Democratic Gov.-elect Roy Cooper announced Monday that legislators will hold a special session to repeal the law known as HB2 that limits protections for LGBT people. Repealing the law would be a remarkable sign of cooperation for the incoming governor and the GOP-controlled legislature. Just last week, lawmakers called a special session and stripped Cooper of some of his authority when he takes office next month.
The moves started in the morning with the Charlotte City Council voting to undo its own local nondiscrimination law enacted in early 2016. It was that ordinance that Republicans blamed for the statewide law.
"Senate Leader Phil Berger and House Speaker Tim Moore assured me that as a result of Charlotte's vote, a special session will be called for Tuesday to repeal HB2 in full. I hope they will keep their word to me and with the help of Democrats in the legislature, HB2 will be repealed in full,'' Cooper said in a statement.

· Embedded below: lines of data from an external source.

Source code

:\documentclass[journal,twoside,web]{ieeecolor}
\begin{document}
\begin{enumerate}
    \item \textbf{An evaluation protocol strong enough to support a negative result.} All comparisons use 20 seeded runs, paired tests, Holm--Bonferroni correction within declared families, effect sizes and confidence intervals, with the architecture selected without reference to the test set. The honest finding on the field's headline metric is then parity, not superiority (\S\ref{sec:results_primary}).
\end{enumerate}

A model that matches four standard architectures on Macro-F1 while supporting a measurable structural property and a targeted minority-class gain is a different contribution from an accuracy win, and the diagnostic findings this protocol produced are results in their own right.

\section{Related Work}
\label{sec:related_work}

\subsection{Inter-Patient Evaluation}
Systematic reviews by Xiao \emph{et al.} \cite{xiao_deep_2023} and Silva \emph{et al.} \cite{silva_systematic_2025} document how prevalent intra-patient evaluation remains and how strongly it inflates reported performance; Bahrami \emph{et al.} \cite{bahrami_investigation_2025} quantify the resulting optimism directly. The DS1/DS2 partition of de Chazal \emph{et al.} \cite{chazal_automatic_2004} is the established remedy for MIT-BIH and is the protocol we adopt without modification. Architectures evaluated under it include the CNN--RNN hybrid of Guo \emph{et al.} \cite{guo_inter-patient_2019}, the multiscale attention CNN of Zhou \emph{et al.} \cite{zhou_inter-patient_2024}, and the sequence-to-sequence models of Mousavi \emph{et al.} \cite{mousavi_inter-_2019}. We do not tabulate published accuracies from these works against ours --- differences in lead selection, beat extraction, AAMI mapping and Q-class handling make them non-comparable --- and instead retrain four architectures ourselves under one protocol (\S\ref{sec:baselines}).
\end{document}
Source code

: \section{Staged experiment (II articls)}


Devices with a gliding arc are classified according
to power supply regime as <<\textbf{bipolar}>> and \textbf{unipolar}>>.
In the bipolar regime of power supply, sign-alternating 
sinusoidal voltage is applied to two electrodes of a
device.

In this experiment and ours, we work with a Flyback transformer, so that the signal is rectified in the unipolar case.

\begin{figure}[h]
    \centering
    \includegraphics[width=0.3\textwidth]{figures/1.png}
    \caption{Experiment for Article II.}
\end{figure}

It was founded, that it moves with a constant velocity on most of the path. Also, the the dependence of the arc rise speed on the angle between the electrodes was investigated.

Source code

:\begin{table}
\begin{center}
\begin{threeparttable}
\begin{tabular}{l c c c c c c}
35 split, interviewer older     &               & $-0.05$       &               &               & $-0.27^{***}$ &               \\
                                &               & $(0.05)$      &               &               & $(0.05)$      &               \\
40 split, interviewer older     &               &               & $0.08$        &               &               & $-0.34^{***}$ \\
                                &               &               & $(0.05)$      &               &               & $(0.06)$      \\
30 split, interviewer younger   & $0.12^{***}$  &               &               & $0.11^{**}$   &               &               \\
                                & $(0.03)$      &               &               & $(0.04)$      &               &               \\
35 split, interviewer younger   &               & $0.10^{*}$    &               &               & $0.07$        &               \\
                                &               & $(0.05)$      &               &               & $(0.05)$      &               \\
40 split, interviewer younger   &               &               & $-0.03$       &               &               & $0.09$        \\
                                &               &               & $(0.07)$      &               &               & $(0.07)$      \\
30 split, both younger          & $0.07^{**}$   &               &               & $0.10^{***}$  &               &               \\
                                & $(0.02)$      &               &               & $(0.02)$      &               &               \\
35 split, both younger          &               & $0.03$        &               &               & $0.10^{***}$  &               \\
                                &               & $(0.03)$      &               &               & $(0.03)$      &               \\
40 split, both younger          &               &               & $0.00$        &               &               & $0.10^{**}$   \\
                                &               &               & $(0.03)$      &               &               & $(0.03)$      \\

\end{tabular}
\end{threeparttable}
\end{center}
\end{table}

Shortly after that statement, outgoing Republican Gov. Pat McCrory confirmed he would call lawmakers back to the Capitol in the final days of his term and accused Democrats of using the issue for political gain.
"This sudden reversal with little notice after the gubernatorial election sadly proves this entire issue originated by the political left was all about politics and winning the governor's race at the expense of Charlotte and our entire state,'' McCrory's statement said.
HB2 requires transgender people to use restrooms corresponding with the sex on their birth certificate in many public buildings. It also excludes sexual orientation and gender identity from statewide antidiscrimination protections.
McCrory and lawmakers have defended the bathroom provisions as providing privacy and safety by keeping men out of women's restrooms. Opponents of the law call it discriminatory.
The Charlotte council's move is contingent on North Carolina legislators fully repealing HB2 by Dec. 31.
Representatives for Berger and Moore didn't immediately respond to messages seeking comment.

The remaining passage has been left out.